Misturar os dois universos desperta críticas. "Se é capitalismo selvagem, talvez uma abordagem de guerra seja uma boa idéia", ironiza Marcelo Neri, economista-chefe do Centro de Políticas Sociais da Fundação Getúlio Vargas, ao comentar as palestras.
"Ninguém abre empresa para fazer caridade, vivemos em um mundo capitalista", diz Storani. "O invertebrado é a pessoa que não está habituada a lidar com pressão, e isso não é demérito nenhum." Continuando com a analogia, ele ressalta que no Bope tem gente que não consegue se adaptar às exigências do batalhão e vai fazer policiamento comunitário. "É a mesma coisa com vendedores: é uma profissão que exige saber lidar com a pressão de ouvir um não e mesmo assim continuar tentando convencer alguém a comprar."
É legítimo transpor os métodos do Bope, que muitos consideram questionáveis até mesmo na guerra urbana, para o universo das empresas? Para Viviane de Oliveira Cubas, pesquisadora do Núcleo de Estudos da Violência da USP, usar tática de guerra em outro ambiente é desumanizador. "É característica do mundo empresarial exigir uma eficiência cada vez maior dos seus funcionários, dar responsabilidades cada vez maiores", afirma. "Você estabelece metas que às vezes não são reais. O que essa pressão e essa cobrança constantes podem causar à saúde desses funcionários?"
Um dos autores de "Elite da Tropa" (livro que originou o filme) e um dos roteiristas de "Tropa de Elite", o ex-capitão do Bope e sociólogo Rodrigo Pimentel, 37, também se converteu em palestrante. Faz entre quatro e cinco preleções por mês em empresas.
"A primeira coisa que eu falo é: 'Não vão bater nos seus vendedores'", diz ele, que foi contratado para falar a funcionários de empresas, como Perdigão, gigante do ramo alimentício, e até multinacionais farmacêuticas.
Um dos temas de seus discursos é "a força de um símbolo". "Toda empresa tem símbolos e lemas", compara. "Também existe sempre um ritual de passagem, estabelecido quase sempre em função das dificuldades de pertencer a um grupo."
Ao analisar esse tipo de palestra, o psicanalista Jorge Forbes aponta fragilidades. "Todos os discursos motivacionais são reducionistas da experiência humana. São uma tentativa de estimular a adesão a uma corporação apelando para o narcisismo. Quem não adere deve se envergonhar", diz o psicanalista, ao analisar o estímulo exagerado à competição e à superação de limites tão em voga no dicionário corporativo e reforçado nessas palestras. "De qualquer forma, é um discurso velho que vem com uma nova roupagem."

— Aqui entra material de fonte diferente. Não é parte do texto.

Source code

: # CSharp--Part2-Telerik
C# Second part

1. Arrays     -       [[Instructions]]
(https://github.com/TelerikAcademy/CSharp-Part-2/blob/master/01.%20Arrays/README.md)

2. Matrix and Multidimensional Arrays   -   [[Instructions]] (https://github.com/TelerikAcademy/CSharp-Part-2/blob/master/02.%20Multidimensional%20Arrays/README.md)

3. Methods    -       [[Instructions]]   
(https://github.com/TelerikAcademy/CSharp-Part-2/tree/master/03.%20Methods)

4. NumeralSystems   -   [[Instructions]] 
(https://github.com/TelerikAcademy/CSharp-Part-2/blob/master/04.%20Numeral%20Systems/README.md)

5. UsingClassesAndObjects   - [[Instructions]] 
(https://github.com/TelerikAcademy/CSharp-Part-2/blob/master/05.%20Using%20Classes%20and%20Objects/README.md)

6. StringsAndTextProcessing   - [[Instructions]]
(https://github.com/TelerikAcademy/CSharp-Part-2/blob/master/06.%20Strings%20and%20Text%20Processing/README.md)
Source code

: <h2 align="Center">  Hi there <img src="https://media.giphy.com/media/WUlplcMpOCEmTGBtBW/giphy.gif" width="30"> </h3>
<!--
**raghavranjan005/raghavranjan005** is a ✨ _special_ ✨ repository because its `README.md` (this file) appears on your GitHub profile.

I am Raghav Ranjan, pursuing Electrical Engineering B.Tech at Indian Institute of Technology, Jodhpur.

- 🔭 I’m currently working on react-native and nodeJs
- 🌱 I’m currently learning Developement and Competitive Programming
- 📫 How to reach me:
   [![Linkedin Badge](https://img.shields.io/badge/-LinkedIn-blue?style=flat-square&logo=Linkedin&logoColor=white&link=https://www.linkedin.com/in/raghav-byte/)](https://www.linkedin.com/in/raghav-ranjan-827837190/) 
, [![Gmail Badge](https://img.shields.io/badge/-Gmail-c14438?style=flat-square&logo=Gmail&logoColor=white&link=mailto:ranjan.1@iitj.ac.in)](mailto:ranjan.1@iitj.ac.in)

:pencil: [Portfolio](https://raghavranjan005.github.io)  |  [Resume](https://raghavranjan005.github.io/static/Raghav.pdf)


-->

Capitão galã O diretor José Padilha, assim como o comando do Bope, não quis se manifestar sobre o novo fenômeno das palestras motivacionais, mais um subproduto do sucesso do filme. Muito se falou sobre o impacto de "Tropa de Elite" sobre a sociedade brasileira: das discussões sobre tortura policial e do papel da classe média no tráfico de drogas a programas de TV como o "Bofe de Elite", na Rede Record, com o qual Tom Cavalcante bateu a Globo em audiência.
De polêmica em polêmica, o mercado continua surfando na onda de sucesso do longa. Em pesquisa encomendada pela rede varejista Marisa para descobrir qual seria o "homem ideal" na opinião das brasileiras, Wagner Moura recebeu 90% dos votos. O Capitão Nascimento da ficção ficou à frente de galãs "clássicos" como Reynaldo Gianecchini e Fábio Assunção. Foi contratado como novo garoto-propaganda da marca.
Em resposta à jogada de marketing da concorrente, as lojas Renner contra-atacaram com o lançamento há dois meses de uma coleção de camisetas com expressões do filme, como "fanfarrão" e "aspira", gravadas no peito. A linha já esgotou. Outra marca, a goiana Eckzem, também criou uma camiseta com uma estampa que mostra um desenho do Capitão América, herói de quadrinhos americano, com o nome "Captain Nascimento". Ao lado, o jargão mais famoso do filme: "Pede pra sair!".
Transformar um policial truculento e angustiado como Capitão Nascimento em herói, seja em camisetas ou diante de uma platéia de vendedores, deixa surpreso o ex-governador de São Paulo, Cláudio Lembo, que enfrentou uma gravíssima crise de segurança pública com os ataques do PCC em 2006. "Uma coisa é respeitar a polícia, outra é transformar os policiais em heróis", afirma.
Para Lembo, o sucesso do filme reflete a insegurança da sociedade. "Principalmente de uma classe média desesperada por segurança, que adora o herói que vai protegê-la de todos os perigos." Quanto aos treinamentos motivacionais em empresas, o ex-governador também faz ressalvas. "Todos nós, sejamos do Bope ou não, somos humanos e não podemos ir além dos nossos limites."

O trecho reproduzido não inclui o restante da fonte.